Dawnguard almost completely takes place within the original Skyrim map. Unlike most other expansions which take you to a different land, this content simply adds new locations to your map. That’s not to say these new areas are rehashes or lazy, however. A massive area dubbed the Forgotten Vale features a dark, damp, and complicated series of caves, along with an immense and beautiful outside area that has some of the best art design in the entire game. Note, though, that I said it almost completely takes place within Skyrim. In the main quest, you’ll encounter an area dubbed the Soul Cairn. While it’s not exactly one of the planes of Oblivion from the last game, it’s a huge – and very purple – area where souls trapped from Soul Gems hang out. This area is large enough to not only host a solid amount of the main quest, but also support a handful of sidequests. Good luck finding all the pages of dead weirdo writer’s book, though.

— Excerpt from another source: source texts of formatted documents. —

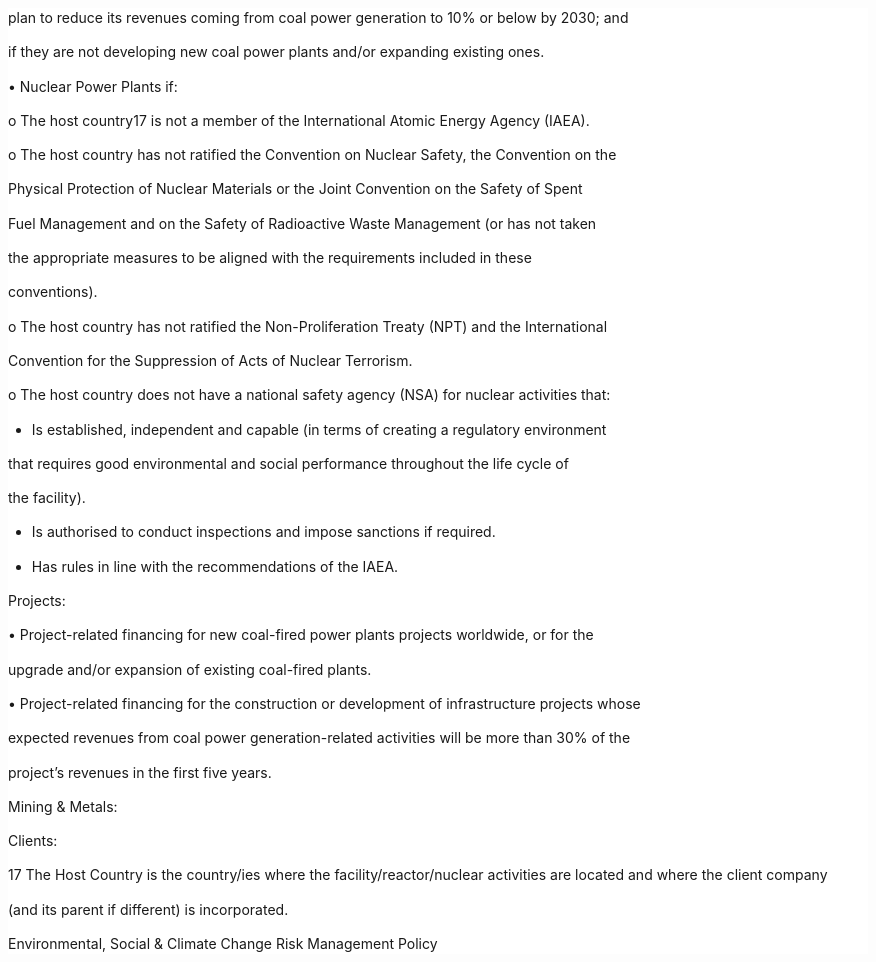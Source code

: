 plan to reduce its revenues coming from coal power generation to 10% or below by 2030; and

if they are not developing new coal power plants and/or expanding existing ones.

• Nuclear Power Plants if:



o The host country17 is not a member of the International Atomic Energy Agency (IAEA).



o The host country has not ratified the Convention on Nuclear Safety, the Convention on the

Physical Protection of Nuclear Materials or the Joint Convention on the Safety of Spent

Fuel Management and on the Safety of Radioactive Waste Management (or has not taken

the appropriate measures to be aligned with the requirements included in these

conventions).



o The host country has not ratified the Non-Proliferation Treaty (NPT) and the International

Convention for the Suppression of Acts of Nuclear Terrorism.



o The host country does not have a national safety agency (NSA) for nuclear activities that:

- Is established, independent and capable (in terms of creating a regulatory environment

that requires good environmental and social performance throughout the life cycle of

the facility).

- Is authorised to conduct inspections and impose sanctions if required.

- Has rules in line with the recommendations of the IAEA.

Projects:

• Project-related financing for new coal-fired power plants projects worldwide, or for the

upgrade and/or expansion of existing coal-fired plants.

• Project-related financing for the construction or development of infrastructure projects whose

expected revenues from coal power generation-related activities will be more than 30% of the

project’s revenues in the first five years.

Mining \& Metals:

Clients:



17 The Host Country is the country/ies where the facility/reactor/nuclear activities are located and where the client company

(and its parent if different) is incorporated.

Environmental, Social \& Climate Change Risk Management Policy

Obviously, the question is whether or not Dawnguard is worth the $20 price. In most respects, the answer is definitely “yes.” It’s absolutely a larger package than the $10 downloads from Fallout 3, or Fallout: New Vegas, yet at the same time it doesn’t have as much going on as the $30 Shivering Isles expansion pack from Elder Scrolls IV: Oblivion. Instead, it fits right into that $20 sweet spot. If you’re completely exhausted from playing what was already on the disc, perhaps wait for a sale or even the eventual “Game of the Year” edition. However, if you’re dedicated to Skyrim and just want more to mess around with, it’s 1600 Microsoft Spacebucks well spent.
Review Disclosure: A retail copy of The Elder Scrolls V: Dawnguard was purchased by Warp Zoned for the purposes of this review.